Sobre desaparecimentos e coisas que se perdem. Era disso que eu queria falar para eles. Uma agulha no palheiro. Uma amizade que se perde por causa de uma palavra fora do lugar, tornada ofensa. Mitos que somem no calor de um incêndio devastador na mata. Uma espécie rara de orquídea, que só existiu em um lugar que o gado pisoteou. Fragilidades de relações, enfim.

Talvez um pouco mais, do silêncio necessário para que o pequeno se torne presente. Ou do espaço requisitado por um símbolo para que ele signifique. Nada mais que um objeto que caiba na ponta do dedo. Um pequeno cubo de madeira, talvez, com um centímetro de cada lado, dividido em duas partes: de um lado uma madeira macia, de outro, uma madeira dura. Só isso.
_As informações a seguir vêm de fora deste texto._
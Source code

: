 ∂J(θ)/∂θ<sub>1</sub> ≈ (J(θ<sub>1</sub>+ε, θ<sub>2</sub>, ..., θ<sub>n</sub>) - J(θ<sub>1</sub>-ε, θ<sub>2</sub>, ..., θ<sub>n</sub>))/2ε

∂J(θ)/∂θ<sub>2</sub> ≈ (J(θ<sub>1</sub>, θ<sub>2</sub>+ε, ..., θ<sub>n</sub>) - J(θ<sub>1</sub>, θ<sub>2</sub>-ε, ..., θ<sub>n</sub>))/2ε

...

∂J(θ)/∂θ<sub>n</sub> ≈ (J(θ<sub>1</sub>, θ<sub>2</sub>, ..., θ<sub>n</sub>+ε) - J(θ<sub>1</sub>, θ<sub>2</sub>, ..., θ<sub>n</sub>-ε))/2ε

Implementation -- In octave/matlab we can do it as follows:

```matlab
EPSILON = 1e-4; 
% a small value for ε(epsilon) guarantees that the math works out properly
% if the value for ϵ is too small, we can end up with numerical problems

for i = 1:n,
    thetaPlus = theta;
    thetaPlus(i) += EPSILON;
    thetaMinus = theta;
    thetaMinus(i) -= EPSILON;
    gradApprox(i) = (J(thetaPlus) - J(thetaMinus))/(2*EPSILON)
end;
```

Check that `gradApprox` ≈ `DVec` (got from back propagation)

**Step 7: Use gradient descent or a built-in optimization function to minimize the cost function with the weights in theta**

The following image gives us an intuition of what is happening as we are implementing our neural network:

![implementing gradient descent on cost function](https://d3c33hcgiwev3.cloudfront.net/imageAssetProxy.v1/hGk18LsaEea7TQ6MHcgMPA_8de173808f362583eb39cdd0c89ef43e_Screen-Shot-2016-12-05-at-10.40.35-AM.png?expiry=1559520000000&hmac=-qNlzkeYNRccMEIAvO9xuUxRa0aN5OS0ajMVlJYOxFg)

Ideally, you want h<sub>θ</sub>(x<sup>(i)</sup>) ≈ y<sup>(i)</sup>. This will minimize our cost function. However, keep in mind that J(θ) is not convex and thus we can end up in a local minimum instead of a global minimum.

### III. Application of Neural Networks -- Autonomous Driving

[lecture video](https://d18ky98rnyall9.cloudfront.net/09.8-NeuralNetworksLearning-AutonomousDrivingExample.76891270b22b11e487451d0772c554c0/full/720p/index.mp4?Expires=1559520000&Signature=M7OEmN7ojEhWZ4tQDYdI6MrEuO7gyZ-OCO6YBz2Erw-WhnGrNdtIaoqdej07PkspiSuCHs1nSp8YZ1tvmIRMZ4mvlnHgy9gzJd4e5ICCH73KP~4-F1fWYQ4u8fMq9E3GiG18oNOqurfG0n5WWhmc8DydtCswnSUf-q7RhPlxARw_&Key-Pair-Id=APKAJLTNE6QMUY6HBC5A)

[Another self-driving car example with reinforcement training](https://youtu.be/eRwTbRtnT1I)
Relações entre tamanhos e espaços ocupados. Relativização entre o que é grande e o que é pequeno. Formas culturais onde o que importa é a necessidade de uso que cada sociedade faz daquilo que inventa. E tudo ganhar uma importância para certo contexto onde turistas ouvem com aparente atenção e civilidade uma história de atrito e fogo, que logo irão esquecer, ou rotular como coisa de índio, louco, exóticos. Como alegoria, simplesmente.

Também não é só isso. Minha dificuldade em expressar em outra língua. O fato de que a curiosidade e a ansiedade são parceiras de longa data, impedindo um olhar mais aprofundado nas questões expostas, bem, era uma noite de “caipirinhas”, e eu contando sobre coisas frágeis que se perdem, não tinha, de fato, muito a ver. Histórias de bandidous chamam mais atenção.

O vazio foi ficando tão grande que se tornou insuportável. Lembro de Cildo Meireles, o autor de Cruzeiro do Sul, ter me dito que, em um museu da Espanha, os guardas velavam pela obra que havia sido roubada, no momento em que ele tinha ido visitar o museu e conferir a montagem de seus trabalhos. E somente o spot de luz brilhava no centro de nada.

Não tive mais vontade de ver os gringos depois disso. E nem eles a mim. E nem pelo Cildo Meireles, que eles não conheciam, se interessaram. Mas sei que a história desse Cruzeiro do Sul faz referência a extermínio de indígenas por fazendeiros, por posse de terras, ou seja, por ocupação de espaço. E aprendi, também, que muitas vezes é melhor se calar e se retirar, mesmo estando em seu próprio tempo e lugar, do que forçar uma amizade que não acontecerá, de toda forma. Sabendo que o silêncio é sempre suspeito. E frágil.